Дело, видимо, было в том, что я сам тогда был увлечен не столько новациями Георгия, сколько своим убеждением в глубокой метафизической стохастичности (окказиональности, случайности, можно сказать) мирового целого. Возможно, Георгию хотелось быть единственным героем моего отклика. Теперь же мне остается лишь надеяться хоть в какой-то мере компенсировать этот «пробел» вот этими записями post mortem, хотя тематически выдержанно оценить его указанную «мостостроительную» практику я и здесь не берусь.


Даю абзац из упомянутого эссе, датируемого, как помнится, 1978 г.:

Применяя метод филолого-культурологического «вживания», Гачев реконструирует «психокосмологосы» различных народов, проникая в глубинные пласты языка, сознания, народной культуры. Но можно ли аналогичным образом проникнуть в «психокосмологос» самого гуманитария, разработавшего такой подход? А почему бы и нет? Ближайший «психокосмологос» нашего филолога можно описать как беляевско-богородский, вместивший в себя некогда подмосковные поля и перелески, ставшие в 1960—1970-х гг. стройплощадкой. В виду полей и рощ вознеслись геометрически правильные билдинги-хрущобы. Но где-то рядом осталась церквушка, а между панельными коробками – картофельное поле с покосившейся почерневшей избой. Эту избу и занял наш филолог, используя ее, однако, не столько как плацдарм для работы в поле (хотя и для этого тоже), сколько как удобный пункт для «жизнемыслия». Землепашеское «особенное» на его глазах превращается в городское «всеобщее». А различие исчезает в тождестве. Но действие рождает противодействие. И филолог-экологист в своем интеллектуальном огороде начинает выращивать гибнущие различия. Он спешно организует кустарный промысел по их выявлению, поддержанию, описанию и сбыту. И несомненно, что некоторые из спасенных им различий пригодятся в общем-и-особенном движении человека к знанию и к своей судьбе, сплетенной с ним так тесно и, возможно, так трагически[422].

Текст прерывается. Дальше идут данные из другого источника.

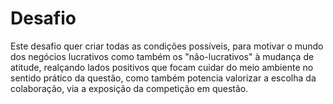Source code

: # Desafio

Este desafio quer criar todas as condições possíveis, para motivar o mundo dos negócios lucrativos como também os "não-lucrativos" à mudança de atitude, realçando lados positivos que focam cuidar do meio ambiente no sentido prático da questão, como também potencia valorizar a escolha da colaboração, via a exposição da competição em questão.

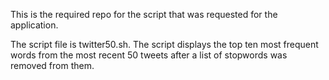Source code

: This is the required repo for the script that was requested for the application.

The script file is twitter50.sh. The script displays the top ten most frequent words from the most recent 50 tweets after a list of stopwords was removed from them.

«Изба» на окраине мегаполиса символически указывает на позицию Георгия как своеобразного писателя-мыслителя. В реальности она находилась не так уж близко от столицы. Надо учесть, что писалось это всего через несколько лет после начала нашего знакомства, еще только становящегося дружбой. Это – раз. Кроме того, многих работ Георгия я тогда просто не знал, будучи знаком с его практикой «наведения мостов» только по «Дневнику удивлений естествознанию». Работы этого цикла стали появляться в печати лишь с начала 90-х гг. Я знакомился с «Книгой удивлений» по рукописи. Шокирующего впечатления, которое она произвела на администрацию ИИЕТа, я здесь не касаюсь.